Why not: Never used it before so no experience with either package availability or the support community. This distro is not officially supported by PowerShell. It is officially supported by .NET, though.

KUbuntu (KDE Plasma)

Ubuntu calls its different variants ‚flavours‘. Among those is KUbuntu where ‚K‘ is for ‚KDE Plasma‘.

Why: The broad Ubuntu support community and the wealth of software package available combined with the Plasma desktop.

Why not: The newest LTS release (20.04 at the time of writing) is not supported by PowerShell. It seems to be in the works but not here yet.

CentOS 8 with KDE Plasma

CentOS Desktop comes with Gnome as default environment, with KDE offered as an alternative up to version 7 but removed in version 8.

Why: The variant I know best.
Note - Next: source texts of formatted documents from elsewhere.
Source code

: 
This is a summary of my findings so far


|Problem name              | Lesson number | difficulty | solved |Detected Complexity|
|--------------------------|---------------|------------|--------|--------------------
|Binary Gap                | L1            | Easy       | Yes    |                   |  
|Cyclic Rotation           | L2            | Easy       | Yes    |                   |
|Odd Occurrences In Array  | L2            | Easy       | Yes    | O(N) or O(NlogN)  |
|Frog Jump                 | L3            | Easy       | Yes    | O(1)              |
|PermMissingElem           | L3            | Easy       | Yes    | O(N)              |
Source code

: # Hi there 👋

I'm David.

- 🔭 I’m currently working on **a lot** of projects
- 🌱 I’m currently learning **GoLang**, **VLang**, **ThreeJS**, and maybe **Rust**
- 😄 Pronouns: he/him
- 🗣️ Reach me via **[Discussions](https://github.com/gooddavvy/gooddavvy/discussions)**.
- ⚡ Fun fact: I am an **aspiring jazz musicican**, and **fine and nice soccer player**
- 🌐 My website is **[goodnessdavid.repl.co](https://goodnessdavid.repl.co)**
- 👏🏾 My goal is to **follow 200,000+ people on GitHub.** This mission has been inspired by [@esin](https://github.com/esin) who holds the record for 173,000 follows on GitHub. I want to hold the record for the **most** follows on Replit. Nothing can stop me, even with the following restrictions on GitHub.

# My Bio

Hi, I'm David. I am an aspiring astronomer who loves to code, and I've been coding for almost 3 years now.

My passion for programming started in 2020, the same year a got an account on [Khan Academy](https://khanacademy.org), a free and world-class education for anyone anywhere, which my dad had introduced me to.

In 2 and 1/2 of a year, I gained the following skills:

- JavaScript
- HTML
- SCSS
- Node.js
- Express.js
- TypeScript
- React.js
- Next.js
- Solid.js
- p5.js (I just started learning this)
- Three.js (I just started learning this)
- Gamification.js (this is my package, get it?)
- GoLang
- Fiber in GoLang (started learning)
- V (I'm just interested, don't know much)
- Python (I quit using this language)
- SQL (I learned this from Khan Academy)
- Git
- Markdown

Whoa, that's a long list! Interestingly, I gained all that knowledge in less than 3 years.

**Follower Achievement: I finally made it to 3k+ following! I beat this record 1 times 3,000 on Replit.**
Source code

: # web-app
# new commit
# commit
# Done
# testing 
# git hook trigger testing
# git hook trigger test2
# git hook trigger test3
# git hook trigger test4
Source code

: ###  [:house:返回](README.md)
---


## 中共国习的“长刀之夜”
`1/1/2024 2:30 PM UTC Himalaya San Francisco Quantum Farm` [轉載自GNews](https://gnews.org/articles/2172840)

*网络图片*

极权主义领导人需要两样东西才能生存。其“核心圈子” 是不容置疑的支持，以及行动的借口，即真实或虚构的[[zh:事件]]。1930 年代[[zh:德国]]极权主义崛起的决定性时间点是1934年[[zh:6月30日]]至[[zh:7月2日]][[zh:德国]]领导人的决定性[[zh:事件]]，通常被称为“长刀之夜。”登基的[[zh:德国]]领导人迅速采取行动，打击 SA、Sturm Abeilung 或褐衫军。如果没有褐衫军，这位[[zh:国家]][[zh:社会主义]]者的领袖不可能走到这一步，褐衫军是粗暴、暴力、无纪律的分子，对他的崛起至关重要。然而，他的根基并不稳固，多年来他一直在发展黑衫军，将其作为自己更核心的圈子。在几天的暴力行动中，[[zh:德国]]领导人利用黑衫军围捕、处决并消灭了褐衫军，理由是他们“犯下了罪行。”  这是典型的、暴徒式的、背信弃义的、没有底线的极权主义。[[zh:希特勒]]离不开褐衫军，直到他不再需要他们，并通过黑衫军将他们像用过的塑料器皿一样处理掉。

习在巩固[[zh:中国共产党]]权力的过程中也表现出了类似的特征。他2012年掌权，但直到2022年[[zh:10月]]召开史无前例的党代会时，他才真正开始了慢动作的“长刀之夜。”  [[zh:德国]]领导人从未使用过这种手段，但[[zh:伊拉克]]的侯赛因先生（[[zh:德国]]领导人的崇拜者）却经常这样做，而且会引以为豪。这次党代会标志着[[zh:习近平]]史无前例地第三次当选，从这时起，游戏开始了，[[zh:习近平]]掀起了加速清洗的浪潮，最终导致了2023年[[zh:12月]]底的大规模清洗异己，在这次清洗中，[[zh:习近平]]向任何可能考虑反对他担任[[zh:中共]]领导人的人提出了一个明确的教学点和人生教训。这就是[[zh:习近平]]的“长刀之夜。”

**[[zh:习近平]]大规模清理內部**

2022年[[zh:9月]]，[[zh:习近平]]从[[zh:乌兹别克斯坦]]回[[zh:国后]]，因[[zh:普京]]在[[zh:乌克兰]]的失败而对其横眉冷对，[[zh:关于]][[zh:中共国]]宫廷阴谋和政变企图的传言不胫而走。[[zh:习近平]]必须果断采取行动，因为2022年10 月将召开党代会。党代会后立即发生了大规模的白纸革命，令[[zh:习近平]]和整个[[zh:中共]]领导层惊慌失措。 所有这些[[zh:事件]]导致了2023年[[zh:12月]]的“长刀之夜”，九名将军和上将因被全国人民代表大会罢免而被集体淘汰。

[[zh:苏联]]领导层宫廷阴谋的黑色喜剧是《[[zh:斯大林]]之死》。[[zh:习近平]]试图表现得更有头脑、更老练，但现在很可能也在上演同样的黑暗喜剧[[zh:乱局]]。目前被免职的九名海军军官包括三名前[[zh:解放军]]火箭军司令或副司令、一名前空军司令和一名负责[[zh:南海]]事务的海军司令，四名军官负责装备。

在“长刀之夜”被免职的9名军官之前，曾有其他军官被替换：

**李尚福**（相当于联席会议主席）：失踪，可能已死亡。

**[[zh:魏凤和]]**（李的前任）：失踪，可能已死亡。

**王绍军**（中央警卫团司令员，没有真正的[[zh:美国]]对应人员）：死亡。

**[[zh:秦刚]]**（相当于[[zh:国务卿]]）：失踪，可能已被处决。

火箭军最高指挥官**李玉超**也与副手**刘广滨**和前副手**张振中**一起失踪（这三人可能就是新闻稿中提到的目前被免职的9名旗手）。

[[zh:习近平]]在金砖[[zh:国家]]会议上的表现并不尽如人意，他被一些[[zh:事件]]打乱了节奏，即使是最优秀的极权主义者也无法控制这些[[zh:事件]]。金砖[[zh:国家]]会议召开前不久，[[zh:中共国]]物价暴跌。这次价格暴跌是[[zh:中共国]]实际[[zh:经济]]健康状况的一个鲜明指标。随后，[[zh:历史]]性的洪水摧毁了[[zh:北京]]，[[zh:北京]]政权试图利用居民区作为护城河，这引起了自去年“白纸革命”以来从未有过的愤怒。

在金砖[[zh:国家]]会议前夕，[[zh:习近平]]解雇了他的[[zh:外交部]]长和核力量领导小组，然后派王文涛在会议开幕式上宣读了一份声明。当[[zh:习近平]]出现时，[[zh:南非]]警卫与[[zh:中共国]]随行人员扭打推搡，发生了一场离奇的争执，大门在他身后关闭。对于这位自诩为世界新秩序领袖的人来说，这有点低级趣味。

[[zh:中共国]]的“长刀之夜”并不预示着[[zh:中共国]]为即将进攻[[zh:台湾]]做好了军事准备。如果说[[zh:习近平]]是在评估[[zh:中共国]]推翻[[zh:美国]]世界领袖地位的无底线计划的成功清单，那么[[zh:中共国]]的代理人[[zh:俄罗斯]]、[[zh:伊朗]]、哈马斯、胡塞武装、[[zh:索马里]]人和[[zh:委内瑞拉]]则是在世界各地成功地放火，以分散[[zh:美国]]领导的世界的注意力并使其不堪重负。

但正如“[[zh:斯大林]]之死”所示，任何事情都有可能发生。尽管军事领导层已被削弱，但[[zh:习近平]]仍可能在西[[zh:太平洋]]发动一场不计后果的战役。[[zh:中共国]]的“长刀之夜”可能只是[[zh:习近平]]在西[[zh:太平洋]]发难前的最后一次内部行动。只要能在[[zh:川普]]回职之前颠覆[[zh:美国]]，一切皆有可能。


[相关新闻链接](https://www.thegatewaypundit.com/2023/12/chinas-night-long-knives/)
So if I need to drop to the shell one day, I would find myself most at home here.

Why not: The desktop environment I prefer is not part of the official repo (anymore).  You need the EPEL repo to install KDE Plasma, and while the procedure outlined in this tutorial actually works, I would prefer the seamless support for everything *and* the desktop of my choice at the end of the install procedure.

openSUSE Tumbleweed

This is openSUSE’s rolling release so update and support policy is quite familiar to your average Windows 10 Current Branch user. The default choice for the desktop manager is KDE Plasma so a good Windows replacement in this regard as well.

Why: KDE Plasma as default choice. Great overall look and feel. PowerShell and its prereqs appear to be supported.

Why not: YaST and zypper are not for everyone. And although SUSE was my first ever Linux back in the day, I never actually liked YaST very much. On the other hand, you only install software every so often.

The Choice

I really liked Mint at first, but after playing with it for some time, I still could not visualise living with this OS forever, or even for 99 days.

Discarding CentOS was not easy, but I am building a user’s laptop, not a nerd’s machine. This considered, adding the default desktop from an additional repo really does not belong to the ’switching from Windows to Linux‘ scenario.

KUbuntu was the distro I felt most at home with, after an hour. But the lack of PowerShell support, not knowing when it will be added, is a no-go.